**To do:** Each line that contains the word "ακριβώς" is to be copied from the records below.

-------- Listed entries --------

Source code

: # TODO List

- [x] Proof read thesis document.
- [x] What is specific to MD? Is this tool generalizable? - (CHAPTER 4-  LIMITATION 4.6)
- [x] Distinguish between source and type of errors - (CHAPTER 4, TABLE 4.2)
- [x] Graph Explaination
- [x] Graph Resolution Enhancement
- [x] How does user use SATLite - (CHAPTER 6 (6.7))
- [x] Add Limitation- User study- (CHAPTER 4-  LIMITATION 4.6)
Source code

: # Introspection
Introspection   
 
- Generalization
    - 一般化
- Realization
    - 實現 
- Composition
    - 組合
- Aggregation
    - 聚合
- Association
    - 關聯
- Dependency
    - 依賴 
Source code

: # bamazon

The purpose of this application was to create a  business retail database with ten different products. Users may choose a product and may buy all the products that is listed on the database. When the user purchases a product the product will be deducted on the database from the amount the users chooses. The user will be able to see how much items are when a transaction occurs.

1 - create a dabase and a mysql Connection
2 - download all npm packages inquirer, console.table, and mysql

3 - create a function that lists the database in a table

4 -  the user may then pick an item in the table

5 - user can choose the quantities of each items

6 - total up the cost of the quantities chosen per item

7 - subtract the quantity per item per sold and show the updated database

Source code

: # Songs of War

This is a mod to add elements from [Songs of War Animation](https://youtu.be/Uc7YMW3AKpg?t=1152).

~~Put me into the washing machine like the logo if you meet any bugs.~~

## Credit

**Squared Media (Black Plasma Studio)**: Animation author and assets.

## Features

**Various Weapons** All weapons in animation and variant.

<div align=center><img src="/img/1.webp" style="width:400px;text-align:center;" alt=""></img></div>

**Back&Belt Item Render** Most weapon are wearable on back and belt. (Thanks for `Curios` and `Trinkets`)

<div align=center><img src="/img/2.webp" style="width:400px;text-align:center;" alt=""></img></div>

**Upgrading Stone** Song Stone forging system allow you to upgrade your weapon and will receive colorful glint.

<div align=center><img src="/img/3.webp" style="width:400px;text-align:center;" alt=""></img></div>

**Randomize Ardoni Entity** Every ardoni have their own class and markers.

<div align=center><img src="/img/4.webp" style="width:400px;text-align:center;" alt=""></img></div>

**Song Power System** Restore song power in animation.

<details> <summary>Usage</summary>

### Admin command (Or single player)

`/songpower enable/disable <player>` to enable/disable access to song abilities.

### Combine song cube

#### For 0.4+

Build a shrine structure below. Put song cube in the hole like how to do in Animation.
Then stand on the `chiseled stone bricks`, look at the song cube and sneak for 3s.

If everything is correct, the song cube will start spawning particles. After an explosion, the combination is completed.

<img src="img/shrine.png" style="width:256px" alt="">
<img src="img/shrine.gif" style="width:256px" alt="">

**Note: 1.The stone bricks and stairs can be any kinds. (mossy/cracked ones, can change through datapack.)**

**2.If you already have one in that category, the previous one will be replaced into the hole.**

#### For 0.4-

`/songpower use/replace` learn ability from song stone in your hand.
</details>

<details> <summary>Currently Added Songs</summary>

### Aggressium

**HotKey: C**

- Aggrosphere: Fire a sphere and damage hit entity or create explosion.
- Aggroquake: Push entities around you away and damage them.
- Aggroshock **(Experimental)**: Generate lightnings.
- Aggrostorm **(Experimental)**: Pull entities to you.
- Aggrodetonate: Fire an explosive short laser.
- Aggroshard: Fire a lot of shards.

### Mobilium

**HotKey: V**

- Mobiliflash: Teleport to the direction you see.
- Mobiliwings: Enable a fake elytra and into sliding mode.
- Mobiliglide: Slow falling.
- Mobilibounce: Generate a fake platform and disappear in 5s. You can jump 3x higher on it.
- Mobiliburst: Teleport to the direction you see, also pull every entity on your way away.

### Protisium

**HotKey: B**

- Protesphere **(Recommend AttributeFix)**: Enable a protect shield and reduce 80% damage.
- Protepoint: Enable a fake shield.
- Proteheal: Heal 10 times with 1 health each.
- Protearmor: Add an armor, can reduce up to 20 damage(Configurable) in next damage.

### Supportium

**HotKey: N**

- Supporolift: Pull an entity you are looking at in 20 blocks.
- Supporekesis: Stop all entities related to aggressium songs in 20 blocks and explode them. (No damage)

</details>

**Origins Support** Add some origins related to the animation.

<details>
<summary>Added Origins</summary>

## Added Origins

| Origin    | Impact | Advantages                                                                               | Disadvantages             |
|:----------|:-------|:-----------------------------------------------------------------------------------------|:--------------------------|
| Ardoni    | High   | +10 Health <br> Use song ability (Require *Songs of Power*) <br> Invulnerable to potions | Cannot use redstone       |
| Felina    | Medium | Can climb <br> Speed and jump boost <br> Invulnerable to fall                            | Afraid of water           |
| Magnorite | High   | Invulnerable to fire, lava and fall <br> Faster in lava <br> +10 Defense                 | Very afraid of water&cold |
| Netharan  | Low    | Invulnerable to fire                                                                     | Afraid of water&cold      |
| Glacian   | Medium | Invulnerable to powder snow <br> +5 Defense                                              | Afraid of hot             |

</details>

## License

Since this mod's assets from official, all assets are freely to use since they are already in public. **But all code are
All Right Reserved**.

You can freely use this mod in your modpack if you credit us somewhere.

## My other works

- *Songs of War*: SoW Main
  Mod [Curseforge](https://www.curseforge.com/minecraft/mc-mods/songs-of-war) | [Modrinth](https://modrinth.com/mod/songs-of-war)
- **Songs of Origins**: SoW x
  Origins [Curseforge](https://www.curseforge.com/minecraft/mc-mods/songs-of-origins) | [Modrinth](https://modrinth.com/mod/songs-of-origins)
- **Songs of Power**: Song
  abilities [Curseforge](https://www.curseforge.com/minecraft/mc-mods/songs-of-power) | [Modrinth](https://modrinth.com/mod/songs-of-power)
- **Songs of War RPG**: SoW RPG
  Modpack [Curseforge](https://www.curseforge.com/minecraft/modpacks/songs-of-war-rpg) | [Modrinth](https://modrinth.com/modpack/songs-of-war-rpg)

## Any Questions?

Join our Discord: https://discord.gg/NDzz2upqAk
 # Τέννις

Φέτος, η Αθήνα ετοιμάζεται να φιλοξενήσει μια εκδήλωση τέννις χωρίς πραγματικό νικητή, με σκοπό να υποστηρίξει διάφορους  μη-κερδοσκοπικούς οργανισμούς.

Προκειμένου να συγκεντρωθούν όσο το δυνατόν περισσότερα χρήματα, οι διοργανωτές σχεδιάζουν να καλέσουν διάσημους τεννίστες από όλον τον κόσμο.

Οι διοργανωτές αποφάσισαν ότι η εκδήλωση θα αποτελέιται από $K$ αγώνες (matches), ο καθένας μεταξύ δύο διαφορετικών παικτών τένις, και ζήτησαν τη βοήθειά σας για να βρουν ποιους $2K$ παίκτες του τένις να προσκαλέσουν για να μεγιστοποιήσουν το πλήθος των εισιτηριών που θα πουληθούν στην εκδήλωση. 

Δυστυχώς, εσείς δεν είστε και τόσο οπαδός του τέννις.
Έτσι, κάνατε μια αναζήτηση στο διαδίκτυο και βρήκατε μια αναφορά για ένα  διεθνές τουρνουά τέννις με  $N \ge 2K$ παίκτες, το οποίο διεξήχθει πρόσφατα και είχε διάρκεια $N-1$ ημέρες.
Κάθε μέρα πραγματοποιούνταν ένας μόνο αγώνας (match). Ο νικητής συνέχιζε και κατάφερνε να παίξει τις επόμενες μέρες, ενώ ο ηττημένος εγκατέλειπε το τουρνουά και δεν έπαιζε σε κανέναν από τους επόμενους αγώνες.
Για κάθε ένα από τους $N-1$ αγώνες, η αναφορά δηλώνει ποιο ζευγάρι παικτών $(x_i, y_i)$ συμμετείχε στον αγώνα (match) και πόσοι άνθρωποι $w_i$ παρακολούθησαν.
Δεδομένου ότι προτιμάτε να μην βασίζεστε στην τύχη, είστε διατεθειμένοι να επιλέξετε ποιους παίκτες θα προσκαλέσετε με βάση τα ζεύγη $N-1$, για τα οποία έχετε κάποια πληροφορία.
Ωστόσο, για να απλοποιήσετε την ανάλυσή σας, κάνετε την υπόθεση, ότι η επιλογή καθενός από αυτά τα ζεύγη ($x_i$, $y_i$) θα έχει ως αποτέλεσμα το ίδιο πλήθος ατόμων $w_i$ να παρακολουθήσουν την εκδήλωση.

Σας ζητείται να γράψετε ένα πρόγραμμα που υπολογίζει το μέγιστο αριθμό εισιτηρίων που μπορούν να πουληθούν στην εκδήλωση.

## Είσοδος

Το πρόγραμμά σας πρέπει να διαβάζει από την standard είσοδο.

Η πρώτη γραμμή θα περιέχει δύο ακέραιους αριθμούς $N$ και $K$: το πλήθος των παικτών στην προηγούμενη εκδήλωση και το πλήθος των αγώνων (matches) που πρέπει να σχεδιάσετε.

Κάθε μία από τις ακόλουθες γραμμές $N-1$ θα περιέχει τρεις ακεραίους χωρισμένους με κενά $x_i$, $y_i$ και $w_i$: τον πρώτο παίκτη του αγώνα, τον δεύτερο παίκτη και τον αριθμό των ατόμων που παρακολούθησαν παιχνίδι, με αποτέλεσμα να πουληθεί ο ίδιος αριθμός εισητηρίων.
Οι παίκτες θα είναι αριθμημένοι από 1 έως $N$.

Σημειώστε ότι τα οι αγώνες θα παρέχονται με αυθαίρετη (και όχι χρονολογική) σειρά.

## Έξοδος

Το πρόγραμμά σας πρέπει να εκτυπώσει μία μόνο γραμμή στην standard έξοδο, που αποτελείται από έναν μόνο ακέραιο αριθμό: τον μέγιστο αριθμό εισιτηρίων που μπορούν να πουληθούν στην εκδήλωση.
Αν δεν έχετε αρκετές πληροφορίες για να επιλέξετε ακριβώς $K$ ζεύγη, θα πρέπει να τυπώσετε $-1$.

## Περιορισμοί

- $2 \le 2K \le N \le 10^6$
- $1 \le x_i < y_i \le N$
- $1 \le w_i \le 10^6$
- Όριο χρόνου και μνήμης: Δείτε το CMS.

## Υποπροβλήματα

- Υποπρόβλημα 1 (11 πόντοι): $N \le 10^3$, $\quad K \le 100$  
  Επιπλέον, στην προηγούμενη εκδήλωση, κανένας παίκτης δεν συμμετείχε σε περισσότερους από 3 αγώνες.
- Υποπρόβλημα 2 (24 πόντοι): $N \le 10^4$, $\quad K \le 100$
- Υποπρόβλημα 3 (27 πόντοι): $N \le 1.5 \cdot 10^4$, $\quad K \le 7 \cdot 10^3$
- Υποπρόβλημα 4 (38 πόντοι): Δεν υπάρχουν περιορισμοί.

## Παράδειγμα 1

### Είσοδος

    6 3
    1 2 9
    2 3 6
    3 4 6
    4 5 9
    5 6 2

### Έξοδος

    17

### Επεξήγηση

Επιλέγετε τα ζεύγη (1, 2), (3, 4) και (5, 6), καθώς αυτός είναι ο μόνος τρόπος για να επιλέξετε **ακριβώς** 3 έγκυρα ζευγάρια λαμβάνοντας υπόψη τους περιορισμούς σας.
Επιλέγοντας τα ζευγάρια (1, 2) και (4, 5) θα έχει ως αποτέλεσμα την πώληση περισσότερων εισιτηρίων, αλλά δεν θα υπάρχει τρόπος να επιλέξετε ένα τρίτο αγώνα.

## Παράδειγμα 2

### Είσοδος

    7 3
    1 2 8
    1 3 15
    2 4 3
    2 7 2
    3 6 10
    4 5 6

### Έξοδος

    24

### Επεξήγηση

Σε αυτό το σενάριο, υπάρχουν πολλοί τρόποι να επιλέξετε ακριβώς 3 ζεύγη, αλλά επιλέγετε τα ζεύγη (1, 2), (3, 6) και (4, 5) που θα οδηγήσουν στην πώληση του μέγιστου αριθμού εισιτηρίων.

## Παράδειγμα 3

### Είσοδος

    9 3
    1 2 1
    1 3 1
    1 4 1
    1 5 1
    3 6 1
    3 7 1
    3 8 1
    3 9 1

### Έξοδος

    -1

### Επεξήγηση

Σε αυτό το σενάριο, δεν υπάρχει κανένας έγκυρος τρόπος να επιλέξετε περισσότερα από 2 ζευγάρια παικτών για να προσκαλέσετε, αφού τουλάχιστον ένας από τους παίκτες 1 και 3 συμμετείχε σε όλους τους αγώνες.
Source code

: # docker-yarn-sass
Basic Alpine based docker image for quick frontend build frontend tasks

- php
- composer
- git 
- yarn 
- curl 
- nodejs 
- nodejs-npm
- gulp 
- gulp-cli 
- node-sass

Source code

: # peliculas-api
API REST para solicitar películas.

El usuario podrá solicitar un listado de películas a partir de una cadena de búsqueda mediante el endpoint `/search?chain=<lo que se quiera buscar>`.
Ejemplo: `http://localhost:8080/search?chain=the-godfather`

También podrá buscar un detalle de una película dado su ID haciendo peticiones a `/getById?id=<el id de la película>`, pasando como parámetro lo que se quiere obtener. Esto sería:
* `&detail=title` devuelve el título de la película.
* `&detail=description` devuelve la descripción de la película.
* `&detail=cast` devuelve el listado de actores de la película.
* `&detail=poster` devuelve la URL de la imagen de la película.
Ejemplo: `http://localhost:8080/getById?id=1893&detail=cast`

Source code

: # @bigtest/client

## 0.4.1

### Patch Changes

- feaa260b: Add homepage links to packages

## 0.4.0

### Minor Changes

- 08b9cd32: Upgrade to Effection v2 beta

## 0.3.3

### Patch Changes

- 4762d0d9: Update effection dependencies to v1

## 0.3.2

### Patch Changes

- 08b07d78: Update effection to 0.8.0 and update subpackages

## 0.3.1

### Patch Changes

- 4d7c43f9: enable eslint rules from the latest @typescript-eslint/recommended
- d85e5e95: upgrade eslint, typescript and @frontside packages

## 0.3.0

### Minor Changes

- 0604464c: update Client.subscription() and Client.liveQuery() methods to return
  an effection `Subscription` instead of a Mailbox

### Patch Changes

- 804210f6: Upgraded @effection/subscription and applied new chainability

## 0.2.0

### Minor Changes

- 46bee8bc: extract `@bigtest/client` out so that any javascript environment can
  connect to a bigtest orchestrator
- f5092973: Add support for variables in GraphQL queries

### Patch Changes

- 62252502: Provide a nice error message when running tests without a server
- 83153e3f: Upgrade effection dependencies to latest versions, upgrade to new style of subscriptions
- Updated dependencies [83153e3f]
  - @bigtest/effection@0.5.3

--------

**Answer for this exercise:**
Αν δεν έχετε αρκετές πληροφορίες για να επιλέξετε ακριβώς $K$ ζεύγη, θα πρέπει να τυπώσετε $-1$.
Επιλέγετε τα ζεύγη (1, 2), (3, 4) και (5, 6), καθώς αυτός είναι ο μόνος τρόπος για να επιλέξετε **ακριβώς** 3 έγκυρα ζευγάρια λαμβάνοντας υπόψη τους περιορισμούς σας.
Σε αυτό το σενάριο, υπάρχουν πολλοί τρόποι να επιλέξετε ακριβώς 3 ζεύγη, αλλά επιλέγετε τα ζεύγη (1, 2), (3, 6) και (4, 5) που θα οδηγήσουν στην πώληση του μέγιστου αριθμού εισιτηρίων.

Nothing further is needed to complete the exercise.